A $500,000 shooting range for Afghanistan police officers fell into disrepair four months after its completion, according to a report from the Special Inspector General for Afghanistan Reconstruction (SIGAR).
The building was destroyed not by a bomb, earthquake, or other irregular unforseen disaster, but rather by water. This is because the center was built "mostly of sand" and had a roof that didn't properly drain, according to the report.
U.S. contracting officials visited the site on seven different occasions during construction but never noted a single structural issue in their reports.

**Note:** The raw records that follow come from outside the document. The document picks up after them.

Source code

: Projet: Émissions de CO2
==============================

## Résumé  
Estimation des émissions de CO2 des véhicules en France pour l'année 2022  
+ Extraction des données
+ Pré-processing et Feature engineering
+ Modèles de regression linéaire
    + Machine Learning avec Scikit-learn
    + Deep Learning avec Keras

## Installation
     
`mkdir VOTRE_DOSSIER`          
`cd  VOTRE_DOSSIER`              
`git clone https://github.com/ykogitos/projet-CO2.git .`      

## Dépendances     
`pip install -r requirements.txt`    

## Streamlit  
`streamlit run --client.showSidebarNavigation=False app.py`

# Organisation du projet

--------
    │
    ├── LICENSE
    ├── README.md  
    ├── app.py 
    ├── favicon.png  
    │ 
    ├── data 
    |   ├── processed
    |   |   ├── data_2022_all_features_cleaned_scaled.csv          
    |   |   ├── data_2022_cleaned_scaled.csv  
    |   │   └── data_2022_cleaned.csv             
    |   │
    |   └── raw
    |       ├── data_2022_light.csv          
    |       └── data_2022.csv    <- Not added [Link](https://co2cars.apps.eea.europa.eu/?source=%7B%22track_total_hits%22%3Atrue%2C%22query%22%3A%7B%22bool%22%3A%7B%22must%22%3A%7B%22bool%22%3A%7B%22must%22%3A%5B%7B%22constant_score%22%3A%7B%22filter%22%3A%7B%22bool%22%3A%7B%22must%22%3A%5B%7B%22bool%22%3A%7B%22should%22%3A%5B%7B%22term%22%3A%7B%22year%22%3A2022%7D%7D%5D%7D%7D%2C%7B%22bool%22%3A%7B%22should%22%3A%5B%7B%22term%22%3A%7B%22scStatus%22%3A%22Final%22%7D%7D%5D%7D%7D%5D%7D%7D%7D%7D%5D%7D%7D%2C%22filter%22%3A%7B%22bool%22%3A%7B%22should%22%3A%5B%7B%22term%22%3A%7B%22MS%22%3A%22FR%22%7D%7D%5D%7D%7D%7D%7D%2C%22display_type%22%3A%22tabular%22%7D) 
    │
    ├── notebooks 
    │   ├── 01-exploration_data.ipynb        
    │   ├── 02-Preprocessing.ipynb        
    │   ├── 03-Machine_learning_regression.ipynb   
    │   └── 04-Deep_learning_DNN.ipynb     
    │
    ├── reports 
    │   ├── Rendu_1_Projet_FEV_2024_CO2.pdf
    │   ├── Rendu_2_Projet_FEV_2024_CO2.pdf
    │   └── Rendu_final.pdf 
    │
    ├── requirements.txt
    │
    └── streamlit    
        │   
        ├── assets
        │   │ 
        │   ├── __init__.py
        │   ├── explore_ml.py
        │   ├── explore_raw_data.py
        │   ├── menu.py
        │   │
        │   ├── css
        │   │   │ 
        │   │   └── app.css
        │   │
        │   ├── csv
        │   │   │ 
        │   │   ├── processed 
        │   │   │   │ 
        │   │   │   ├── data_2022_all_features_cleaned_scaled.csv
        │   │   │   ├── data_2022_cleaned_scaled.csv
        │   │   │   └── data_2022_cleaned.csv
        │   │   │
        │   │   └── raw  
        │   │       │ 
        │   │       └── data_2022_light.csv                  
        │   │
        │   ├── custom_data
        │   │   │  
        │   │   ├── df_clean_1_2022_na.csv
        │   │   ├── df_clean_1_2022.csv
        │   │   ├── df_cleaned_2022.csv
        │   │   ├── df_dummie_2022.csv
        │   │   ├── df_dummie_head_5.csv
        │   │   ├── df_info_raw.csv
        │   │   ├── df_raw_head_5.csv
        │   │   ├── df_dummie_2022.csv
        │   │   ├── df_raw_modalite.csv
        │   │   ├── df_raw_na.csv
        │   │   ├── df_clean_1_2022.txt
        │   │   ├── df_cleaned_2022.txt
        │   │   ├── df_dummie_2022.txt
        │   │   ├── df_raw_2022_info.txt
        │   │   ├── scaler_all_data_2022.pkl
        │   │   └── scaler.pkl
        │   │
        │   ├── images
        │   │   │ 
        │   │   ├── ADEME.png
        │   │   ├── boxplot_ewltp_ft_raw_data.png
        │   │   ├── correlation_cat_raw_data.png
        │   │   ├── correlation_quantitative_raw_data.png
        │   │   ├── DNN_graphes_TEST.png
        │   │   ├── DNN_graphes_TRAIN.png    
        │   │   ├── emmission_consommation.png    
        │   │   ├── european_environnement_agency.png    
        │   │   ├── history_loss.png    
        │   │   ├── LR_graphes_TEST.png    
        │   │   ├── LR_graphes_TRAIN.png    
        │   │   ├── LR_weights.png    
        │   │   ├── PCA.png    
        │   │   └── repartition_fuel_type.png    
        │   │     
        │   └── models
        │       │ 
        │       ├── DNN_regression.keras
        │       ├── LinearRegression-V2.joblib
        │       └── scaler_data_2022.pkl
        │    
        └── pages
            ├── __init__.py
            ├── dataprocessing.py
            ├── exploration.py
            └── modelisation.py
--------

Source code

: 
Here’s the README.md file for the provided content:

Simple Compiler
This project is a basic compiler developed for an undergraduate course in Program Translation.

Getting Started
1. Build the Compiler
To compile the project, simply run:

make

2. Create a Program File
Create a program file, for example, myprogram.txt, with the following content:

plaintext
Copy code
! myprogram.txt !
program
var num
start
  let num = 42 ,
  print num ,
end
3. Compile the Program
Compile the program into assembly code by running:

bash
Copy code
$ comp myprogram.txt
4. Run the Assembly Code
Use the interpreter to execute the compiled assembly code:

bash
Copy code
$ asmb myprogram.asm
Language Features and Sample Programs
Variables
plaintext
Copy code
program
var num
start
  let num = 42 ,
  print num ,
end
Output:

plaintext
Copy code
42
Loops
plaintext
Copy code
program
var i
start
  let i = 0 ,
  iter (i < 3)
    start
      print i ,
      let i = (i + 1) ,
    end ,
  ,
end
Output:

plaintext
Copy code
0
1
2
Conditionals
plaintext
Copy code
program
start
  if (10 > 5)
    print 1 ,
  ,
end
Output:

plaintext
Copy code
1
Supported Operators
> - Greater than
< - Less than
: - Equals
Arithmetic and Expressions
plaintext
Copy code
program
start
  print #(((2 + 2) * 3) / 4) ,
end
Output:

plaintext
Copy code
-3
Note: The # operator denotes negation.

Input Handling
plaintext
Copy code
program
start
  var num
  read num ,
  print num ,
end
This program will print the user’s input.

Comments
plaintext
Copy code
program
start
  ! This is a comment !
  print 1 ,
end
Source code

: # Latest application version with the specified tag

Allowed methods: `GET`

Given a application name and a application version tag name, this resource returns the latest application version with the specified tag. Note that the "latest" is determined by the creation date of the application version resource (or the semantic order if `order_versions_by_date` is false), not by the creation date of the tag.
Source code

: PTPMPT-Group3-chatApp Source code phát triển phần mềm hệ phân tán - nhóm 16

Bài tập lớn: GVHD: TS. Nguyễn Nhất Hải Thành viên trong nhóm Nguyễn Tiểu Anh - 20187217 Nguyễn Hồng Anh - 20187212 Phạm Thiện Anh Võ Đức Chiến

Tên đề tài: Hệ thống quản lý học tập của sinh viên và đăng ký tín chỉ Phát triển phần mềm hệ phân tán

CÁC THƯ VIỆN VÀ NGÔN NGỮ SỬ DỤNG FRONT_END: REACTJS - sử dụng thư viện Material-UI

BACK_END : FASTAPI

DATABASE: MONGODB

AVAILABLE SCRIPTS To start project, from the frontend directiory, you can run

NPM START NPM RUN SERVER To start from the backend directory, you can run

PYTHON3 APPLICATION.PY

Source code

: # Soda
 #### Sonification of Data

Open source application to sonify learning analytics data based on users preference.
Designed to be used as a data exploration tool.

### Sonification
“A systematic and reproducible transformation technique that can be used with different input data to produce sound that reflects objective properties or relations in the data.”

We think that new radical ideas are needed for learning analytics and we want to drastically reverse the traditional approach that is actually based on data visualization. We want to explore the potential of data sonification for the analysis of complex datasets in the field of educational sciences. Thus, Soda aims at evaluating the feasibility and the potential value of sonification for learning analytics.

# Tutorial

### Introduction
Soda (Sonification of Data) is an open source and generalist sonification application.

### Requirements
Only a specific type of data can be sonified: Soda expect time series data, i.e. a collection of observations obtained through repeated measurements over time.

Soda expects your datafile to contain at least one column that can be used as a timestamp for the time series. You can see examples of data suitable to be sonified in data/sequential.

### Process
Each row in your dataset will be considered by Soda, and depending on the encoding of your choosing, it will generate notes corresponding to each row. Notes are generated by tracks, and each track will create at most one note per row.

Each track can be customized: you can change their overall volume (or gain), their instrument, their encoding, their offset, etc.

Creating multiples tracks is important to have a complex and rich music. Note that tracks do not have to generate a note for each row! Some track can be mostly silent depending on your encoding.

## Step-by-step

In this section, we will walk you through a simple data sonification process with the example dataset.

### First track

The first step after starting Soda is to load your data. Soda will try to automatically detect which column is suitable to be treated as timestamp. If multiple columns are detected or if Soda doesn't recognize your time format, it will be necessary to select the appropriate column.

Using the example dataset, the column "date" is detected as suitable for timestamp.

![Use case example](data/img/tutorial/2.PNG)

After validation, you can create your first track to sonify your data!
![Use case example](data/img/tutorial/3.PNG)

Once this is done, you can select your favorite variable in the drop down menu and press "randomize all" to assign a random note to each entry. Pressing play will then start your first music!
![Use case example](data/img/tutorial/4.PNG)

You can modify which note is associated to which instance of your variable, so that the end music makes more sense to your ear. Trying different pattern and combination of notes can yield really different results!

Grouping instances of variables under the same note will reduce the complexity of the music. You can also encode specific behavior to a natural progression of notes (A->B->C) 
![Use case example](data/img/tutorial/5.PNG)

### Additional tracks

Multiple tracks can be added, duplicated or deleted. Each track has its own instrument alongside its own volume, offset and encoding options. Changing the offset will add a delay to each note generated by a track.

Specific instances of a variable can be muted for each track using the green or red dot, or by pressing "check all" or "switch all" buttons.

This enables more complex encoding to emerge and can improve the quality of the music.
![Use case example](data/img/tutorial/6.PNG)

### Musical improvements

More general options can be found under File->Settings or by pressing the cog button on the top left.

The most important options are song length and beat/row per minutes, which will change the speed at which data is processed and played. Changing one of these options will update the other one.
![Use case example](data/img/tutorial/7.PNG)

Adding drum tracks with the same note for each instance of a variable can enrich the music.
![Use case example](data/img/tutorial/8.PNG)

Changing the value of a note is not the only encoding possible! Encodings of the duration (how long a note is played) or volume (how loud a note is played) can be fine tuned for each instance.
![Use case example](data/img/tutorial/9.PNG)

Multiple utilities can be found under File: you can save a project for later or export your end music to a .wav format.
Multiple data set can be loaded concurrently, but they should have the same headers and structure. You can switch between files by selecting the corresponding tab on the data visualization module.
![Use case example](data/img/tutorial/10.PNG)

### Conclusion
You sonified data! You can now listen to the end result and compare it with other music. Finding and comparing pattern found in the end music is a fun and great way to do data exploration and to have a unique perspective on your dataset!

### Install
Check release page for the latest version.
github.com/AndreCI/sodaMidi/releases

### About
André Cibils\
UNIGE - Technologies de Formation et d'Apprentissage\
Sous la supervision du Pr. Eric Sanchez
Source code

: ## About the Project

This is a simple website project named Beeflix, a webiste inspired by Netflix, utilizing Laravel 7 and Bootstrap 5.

Someone finally pointed out the deficiencies in early 2013, months after the building was completed in October 2012. A report from the Regional Contracting Center (RCC) subsequently explained: "The facility is completely unsafe…It appears the contractor intentionally used different materials and construction standards to cut costs or/and fraud the government…It is recommended that the contractor completely deconstruct to the foundation and properly construct under close supervision."
At that time, the Afghan construction firm Qesmatullah Nasrat Construction Company (QNCC) was still under warranty and required to make things right. But instead of rebuilding the shooting range as recommended, it simply attempted a partial repair of the already-doomed building. During this process, U.S. officials were prevented from taking photos: QNCC demanded there be no cameras allowed at the site, and the Americans—incredibly—complied.
The attempts to address the range's deficiencies failed. By September 2014, according to the report, the sand bricks had melted into the ground and the entire facility needed to be reconstructed. By then, the warranty had expired, and QNCC was paid in full in 2012 so there's no getting the money back now.
It seems U.S. taxpayers spent $500,000 on a perfectly iconic metaphor for American investment overseas.